◆ **PROBLEM REQUIREMENTS**
Wherever the string "make" appears in a line of the listing below, report that line.

◆ **DATA FOR THE TASK**

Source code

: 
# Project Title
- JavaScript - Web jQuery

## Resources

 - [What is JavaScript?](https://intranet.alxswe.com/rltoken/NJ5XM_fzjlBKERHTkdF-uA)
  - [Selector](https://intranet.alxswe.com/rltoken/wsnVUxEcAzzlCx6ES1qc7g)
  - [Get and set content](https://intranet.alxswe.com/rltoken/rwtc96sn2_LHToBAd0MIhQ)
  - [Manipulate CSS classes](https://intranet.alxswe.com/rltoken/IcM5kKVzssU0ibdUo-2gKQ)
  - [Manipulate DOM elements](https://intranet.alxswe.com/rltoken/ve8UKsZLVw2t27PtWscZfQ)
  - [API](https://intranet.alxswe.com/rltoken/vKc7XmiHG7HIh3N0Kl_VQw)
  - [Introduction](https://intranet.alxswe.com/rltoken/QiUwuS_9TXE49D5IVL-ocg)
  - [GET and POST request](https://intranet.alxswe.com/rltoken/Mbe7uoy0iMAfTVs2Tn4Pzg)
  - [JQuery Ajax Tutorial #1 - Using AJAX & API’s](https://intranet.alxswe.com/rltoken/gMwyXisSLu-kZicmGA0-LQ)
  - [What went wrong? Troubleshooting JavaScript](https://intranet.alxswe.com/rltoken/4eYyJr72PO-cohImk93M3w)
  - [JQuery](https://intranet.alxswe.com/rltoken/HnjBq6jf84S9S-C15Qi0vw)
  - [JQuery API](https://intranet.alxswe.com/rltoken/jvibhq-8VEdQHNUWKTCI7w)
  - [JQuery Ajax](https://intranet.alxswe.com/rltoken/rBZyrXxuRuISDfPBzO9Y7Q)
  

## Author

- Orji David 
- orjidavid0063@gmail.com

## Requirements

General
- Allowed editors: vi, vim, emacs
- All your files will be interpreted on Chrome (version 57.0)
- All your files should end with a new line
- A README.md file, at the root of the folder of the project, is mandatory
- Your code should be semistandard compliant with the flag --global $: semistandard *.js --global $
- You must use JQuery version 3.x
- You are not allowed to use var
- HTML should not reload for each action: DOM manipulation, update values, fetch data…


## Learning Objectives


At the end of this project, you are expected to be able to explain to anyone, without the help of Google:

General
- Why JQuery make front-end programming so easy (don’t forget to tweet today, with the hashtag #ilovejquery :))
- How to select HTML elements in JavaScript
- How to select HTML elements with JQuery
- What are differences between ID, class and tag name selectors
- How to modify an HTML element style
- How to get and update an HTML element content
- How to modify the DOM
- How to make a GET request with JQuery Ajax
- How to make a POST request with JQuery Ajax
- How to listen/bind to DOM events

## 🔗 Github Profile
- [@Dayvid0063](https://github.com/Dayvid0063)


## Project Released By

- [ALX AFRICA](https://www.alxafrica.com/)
---
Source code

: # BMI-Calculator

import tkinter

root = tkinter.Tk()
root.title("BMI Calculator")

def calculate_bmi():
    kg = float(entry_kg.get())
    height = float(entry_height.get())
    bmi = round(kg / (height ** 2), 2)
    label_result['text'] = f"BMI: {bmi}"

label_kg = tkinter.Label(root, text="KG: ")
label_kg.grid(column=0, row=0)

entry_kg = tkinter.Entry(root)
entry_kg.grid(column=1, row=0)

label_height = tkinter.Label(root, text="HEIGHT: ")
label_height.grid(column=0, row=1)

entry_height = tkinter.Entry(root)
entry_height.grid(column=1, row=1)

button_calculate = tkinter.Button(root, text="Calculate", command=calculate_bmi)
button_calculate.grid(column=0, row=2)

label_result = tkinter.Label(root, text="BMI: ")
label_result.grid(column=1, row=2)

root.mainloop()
* * *
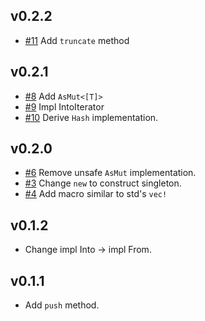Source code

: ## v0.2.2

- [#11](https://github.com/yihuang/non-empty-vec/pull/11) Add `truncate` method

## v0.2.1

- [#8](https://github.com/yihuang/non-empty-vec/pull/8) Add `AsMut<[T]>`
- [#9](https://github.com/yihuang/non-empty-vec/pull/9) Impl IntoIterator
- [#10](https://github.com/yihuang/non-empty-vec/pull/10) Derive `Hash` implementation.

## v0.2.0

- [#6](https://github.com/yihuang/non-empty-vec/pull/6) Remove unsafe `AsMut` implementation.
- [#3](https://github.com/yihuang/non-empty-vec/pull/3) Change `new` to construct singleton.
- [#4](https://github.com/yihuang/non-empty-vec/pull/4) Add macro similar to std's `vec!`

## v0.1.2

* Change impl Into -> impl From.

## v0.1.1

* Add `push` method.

◆ **RESULT FOR THIS TASK**
- Why JQuery make front-end programming so easy (don’t forget to tweet today, with the hashtag #ilovejquery :))
- How to make a GET request with JQuery Ajax
- How to make a POST request with JQuery Ajax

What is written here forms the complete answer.